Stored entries
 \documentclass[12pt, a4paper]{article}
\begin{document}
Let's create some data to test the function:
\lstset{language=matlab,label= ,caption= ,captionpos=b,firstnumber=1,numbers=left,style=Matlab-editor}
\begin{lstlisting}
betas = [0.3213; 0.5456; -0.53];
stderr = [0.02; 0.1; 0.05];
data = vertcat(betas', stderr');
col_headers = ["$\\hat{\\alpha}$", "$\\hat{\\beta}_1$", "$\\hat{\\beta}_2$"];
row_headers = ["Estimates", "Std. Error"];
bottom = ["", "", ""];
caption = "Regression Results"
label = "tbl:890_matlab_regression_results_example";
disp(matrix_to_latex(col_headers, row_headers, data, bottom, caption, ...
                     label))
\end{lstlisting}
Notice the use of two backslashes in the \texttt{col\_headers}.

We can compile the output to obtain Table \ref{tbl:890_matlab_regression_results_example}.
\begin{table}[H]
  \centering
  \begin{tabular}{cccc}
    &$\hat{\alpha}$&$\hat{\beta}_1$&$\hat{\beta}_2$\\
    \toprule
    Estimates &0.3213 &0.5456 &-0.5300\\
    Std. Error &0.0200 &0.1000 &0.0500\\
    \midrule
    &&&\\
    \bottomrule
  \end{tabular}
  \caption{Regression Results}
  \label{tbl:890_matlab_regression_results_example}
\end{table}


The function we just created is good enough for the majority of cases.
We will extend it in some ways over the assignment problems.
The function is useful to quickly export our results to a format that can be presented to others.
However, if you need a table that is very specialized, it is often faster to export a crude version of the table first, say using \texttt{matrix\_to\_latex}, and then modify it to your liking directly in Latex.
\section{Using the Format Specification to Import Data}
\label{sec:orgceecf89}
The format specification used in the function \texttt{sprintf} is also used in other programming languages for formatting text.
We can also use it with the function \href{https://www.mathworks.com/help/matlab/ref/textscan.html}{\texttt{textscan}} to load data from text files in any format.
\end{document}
...
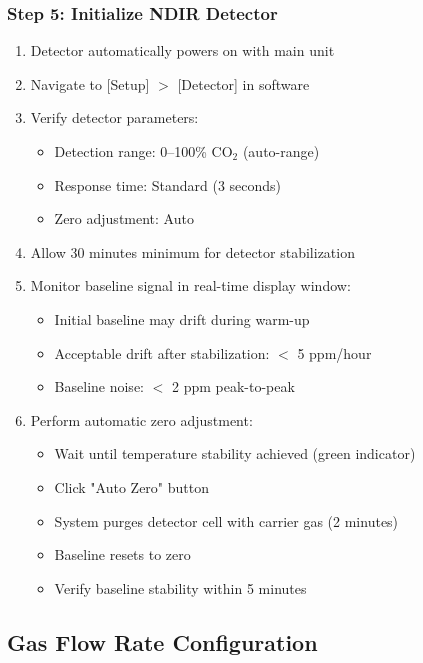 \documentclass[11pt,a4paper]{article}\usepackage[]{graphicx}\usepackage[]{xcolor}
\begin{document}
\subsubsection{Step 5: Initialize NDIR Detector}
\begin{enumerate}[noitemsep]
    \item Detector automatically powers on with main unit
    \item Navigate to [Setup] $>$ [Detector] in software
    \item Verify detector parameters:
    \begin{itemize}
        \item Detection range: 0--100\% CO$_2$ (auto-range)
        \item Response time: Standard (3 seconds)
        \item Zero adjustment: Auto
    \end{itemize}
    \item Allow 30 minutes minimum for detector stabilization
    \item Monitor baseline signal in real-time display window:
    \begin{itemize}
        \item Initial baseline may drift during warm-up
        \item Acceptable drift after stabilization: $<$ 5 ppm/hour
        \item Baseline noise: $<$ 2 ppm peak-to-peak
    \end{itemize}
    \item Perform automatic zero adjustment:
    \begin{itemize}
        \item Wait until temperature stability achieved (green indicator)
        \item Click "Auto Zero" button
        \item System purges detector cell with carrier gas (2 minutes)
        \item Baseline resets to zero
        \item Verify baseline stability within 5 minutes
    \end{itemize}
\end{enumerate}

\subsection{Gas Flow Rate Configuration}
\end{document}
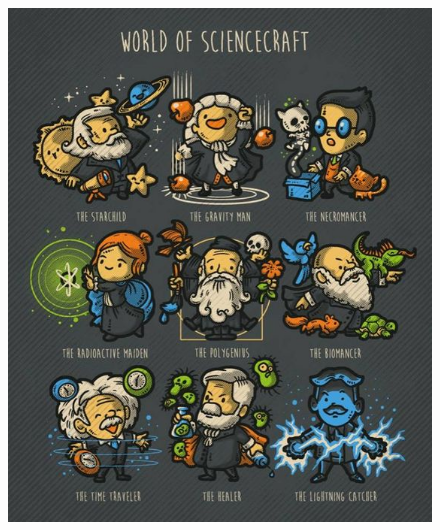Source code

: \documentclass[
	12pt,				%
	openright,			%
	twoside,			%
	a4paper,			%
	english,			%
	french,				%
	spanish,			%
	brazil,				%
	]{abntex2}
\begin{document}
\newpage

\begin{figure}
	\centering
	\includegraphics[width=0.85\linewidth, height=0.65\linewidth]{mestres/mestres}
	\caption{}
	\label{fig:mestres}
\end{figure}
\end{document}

**Your assignment**:
When the word "alpha" shows up in a line of the entries, report that line.

**Your solution**:
col_headers = ["$\\hat{\\alpha}$", "$\\hat{\\beta}_1$", "$\\hat{\\beta}_2$"];
    &$\hat{\alpha}$&$\hat{\beta}_1$&$\hat{\beta}_2$\\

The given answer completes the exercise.